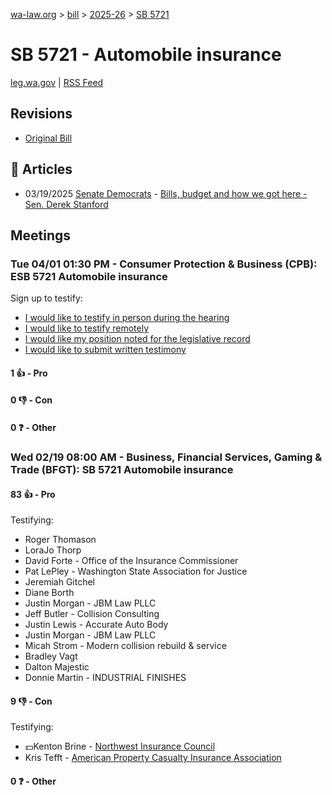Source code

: [wa-law.org](/) > [bill](/bill/) > [2025-26](/bill/2025-26/) > [SB 5721](/bill/2025-26/sb/5721/)

# SB 5721 - Automobile insurance
[leg.wa.gov](https://app.leg.wa.gov/billsummary?BillNumber=5721&Year=2025&Initiative=false) | [RSS Feed](./rss.xml)

## Revisions
* [Original Bill](1/)

## 📰 Articles
* 03/19/2025 [Senate Democrats](/org/senate_democrats/) - [Bills, budget and how we got here - Sen. Derek Stanford](https://senatedemocrats.wa.gov/stanford/2025/03/19/bills-budget-and-how-we-got-here/#:~:text=SB%205721)

## Meetings
### Tue 04/01 01:30 PM - Consumer Protection & Business (CPB): ESB 5721 Automobile insurance
Sign up to testify:
* [I would like to testify in person during the hearing](https://app.leg.wa.gov/csi/Testifier/Add?chamber=House&mId=33207&aId=166486&caId=26791&tId=1)
* [I would like to testify remotely](https://app.leg.wa.gov/csi/Testifier/Add?chamber=House&mId=33207&aId=166486&caId=26791&tId=2)
* [I would like my position noted for the legislative record](https://app.leg.wa.gov/csi/Testifier/Add?chamber=House&mId=33207&aId=166486&caId=26791&tId=3)
* [I would like to submit written testimony](https://app.leg.wa.gov/csi/Testifier/Add?chamber=House&mId=33207&aId=166486&caId=26791&tId=4)

#### 1 👍 - Pro

#### 0 👎 - Con

#### 0 ❓ - Other

### Wed 02/19 08:00 AM - Business, Financial Services, Gaming & Trade (BFGT): SB 5721 Automobile insurance
#### 83 👍 - Pro
Testifying:
* Roger Thomason
* LoraJo Thorp
* David Forte - Office of the Insurance Commissioner
* Pat LePley - Washington State Association for Justice
* Jeremiah Gitchel
* Diane Borth
* Justin Morgan - JBM Law PLLC
* Jeff Butler - Collision Consulting
* Justin Lewis - Accurate Auto Body
* Justin Morgan - JBM Law PLLC
* Micah Strom - Modern collision rebuild & service
* Bradley Vagt
* Dalton Majestic
* Donnie Martin - INDUSTRIAL FINISHES

#### 9 👎 - Con
Testifying:
* 💵Kenton Brine - [Northwest Insurance Council](/org/northwest_insurance_council/)
* Kris Tefft - [American Property Casualty Insurance Association](/org/american_property_casualty_insurance_association/)

#### 0 ❓ - Other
■ ■ ■ ■
→ Work required: Where a line in the material above holds "like", copy that line.

→ Response box:
* [I would like to testify in person during the hearing](https://app.leg.wa.gov/csi/Testifier/Add?chamber=House&mId=33207&aId=166486&caId=26791&tId=1)
* [I would like to testify remotely](https://app.leg.wa.gov/csi/Testifier/Add?chamber=House&mId=33207&aId=166486&caId=26791&tId=2)
* [I would like my position noted for the legislative record](https://app.leg.wa.gov/csi/Testifier/Add?chamber=House&mId=33207&aId=166486&caId=26791&tId=3)
* [I would like to submit written testimony](https://app.leg.wa.gov/csi/Testifier/Add?chamber=House&mId=33207&aId=166486&caId=26791&tId=4)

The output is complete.